- Prompt
Extract the final stretch of the data: the line that contains "realizované vylepšení jsou" and every line after it, unaltered, and no other lines.

:: Exercise data

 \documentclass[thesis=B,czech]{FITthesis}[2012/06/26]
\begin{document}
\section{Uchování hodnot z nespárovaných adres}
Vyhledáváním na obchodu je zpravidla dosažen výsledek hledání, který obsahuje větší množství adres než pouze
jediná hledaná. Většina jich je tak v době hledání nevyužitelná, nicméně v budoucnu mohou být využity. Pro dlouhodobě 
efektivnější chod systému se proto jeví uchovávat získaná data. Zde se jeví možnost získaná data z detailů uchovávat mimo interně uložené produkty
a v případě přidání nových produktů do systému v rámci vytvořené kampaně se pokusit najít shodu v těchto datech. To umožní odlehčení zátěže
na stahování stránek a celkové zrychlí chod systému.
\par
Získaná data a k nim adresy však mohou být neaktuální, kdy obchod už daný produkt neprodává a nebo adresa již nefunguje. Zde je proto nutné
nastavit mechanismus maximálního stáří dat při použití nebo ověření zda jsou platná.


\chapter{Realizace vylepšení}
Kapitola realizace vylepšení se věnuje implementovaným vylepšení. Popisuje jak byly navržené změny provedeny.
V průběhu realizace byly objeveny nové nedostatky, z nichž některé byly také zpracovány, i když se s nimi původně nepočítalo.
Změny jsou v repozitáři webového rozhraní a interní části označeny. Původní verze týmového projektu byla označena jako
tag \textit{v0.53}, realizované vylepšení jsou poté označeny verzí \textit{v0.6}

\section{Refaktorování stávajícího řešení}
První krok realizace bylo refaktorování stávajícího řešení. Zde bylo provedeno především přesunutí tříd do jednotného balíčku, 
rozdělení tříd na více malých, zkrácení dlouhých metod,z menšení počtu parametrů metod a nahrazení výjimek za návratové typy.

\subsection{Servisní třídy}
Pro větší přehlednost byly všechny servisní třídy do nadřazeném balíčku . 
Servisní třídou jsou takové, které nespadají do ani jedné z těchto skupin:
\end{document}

::::

- Output of the exercise
tag \textit{v0.53}, realizované vylepšení jsou poté označeny verzí \textit{v0.6}

\section{Refaktorování stávajícího řešení}
První krok realizace bylo refaktorování stávajícího řešení. Zde bylo provedeno především přesunutí tříd do jednotného balíčku, 
rozdělení tříd na více malých, zkrácení dlouhých metod,z menšení počtu parametrů metod a nahrazení výjimek za návratové typy.

\subsection{Servisní třídy}
Pro větší přehlednost byly všechny servisní třídy do nadřazeném balíčku . 
Servisní třídou jsou takové, které nespadají do ani jedné z těchto skupin:
\end{document}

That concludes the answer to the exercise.